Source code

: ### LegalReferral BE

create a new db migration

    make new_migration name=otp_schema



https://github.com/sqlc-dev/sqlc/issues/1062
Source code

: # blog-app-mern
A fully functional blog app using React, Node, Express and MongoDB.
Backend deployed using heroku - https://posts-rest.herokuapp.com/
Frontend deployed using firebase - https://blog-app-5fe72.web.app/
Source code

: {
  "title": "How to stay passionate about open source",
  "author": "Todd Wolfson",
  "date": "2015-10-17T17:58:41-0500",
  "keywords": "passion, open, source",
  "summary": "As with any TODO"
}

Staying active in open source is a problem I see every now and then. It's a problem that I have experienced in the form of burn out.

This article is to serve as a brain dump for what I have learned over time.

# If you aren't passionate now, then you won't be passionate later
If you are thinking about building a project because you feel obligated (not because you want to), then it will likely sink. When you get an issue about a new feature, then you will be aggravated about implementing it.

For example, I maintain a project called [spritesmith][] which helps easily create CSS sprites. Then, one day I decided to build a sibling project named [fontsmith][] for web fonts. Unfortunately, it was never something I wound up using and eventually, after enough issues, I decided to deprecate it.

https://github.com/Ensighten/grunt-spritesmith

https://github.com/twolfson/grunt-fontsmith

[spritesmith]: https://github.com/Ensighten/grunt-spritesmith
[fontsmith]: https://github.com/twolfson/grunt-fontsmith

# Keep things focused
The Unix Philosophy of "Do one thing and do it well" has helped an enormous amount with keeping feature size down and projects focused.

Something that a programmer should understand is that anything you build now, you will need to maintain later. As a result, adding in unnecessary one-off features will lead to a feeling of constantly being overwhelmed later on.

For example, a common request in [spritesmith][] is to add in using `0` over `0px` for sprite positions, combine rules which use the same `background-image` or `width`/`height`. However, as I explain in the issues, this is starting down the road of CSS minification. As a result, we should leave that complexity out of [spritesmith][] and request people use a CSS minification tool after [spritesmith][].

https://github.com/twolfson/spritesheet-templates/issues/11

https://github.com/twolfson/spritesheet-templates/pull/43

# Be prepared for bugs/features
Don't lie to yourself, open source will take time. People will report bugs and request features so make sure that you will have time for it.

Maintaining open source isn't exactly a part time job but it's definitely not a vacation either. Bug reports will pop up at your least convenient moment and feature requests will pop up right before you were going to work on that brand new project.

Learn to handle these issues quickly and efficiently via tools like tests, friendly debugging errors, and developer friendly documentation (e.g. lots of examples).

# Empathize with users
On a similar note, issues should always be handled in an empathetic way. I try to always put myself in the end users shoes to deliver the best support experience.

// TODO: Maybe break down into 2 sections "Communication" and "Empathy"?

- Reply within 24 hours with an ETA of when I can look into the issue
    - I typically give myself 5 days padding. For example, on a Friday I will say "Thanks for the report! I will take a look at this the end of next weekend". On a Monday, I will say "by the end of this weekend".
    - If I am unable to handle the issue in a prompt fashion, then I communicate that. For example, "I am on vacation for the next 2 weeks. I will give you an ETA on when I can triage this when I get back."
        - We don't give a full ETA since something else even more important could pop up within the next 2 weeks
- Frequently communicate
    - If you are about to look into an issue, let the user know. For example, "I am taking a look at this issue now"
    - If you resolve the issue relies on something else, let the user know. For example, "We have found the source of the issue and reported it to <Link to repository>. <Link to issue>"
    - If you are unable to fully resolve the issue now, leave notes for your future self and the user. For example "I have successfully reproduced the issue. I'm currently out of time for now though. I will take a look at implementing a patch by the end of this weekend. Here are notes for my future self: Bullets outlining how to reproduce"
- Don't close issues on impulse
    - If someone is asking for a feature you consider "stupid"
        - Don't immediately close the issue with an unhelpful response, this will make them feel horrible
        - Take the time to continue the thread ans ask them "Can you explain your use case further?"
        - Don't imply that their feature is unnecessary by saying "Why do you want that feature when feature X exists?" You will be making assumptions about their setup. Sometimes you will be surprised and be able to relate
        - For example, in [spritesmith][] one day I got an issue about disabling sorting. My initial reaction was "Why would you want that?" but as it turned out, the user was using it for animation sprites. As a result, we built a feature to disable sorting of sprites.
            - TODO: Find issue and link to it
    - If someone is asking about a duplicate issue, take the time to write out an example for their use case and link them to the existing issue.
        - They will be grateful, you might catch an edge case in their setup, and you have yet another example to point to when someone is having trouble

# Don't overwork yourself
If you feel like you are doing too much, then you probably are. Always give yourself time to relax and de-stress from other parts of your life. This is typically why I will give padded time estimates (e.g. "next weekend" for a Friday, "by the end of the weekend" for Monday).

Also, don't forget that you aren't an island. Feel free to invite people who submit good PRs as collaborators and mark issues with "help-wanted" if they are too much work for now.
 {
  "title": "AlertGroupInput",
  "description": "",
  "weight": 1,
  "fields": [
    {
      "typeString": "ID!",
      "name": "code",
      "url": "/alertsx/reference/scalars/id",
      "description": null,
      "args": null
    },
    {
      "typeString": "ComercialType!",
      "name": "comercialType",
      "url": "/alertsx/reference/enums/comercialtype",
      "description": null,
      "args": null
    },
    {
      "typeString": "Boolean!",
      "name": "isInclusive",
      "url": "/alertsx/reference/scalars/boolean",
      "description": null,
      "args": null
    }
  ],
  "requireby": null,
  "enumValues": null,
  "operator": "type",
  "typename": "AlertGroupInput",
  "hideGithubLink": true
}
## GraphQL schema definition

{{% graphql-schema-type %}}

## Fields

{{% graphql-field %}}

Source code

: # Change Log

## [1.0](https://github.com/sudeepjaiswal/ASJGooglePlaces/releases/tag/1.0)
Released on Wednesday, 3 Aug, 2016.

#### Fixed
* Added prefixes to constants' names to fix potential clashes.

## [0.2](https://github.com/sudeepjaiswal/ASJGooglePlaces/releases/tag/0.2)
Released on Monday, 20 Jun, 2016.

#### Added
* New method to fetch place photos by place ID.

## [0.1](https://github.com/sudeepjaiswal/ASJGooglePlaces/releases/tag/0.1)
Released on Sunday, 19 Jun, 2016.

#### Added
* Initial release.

************

Work to complete:
Search the material above for the word "TODO", and return each line that holds it.

Response area:
  "summary": "As with any TODO"
// TODO: Maybe break down into 2 sections "Communication" and "Empathy"?
            - TODO: Find issue and link to it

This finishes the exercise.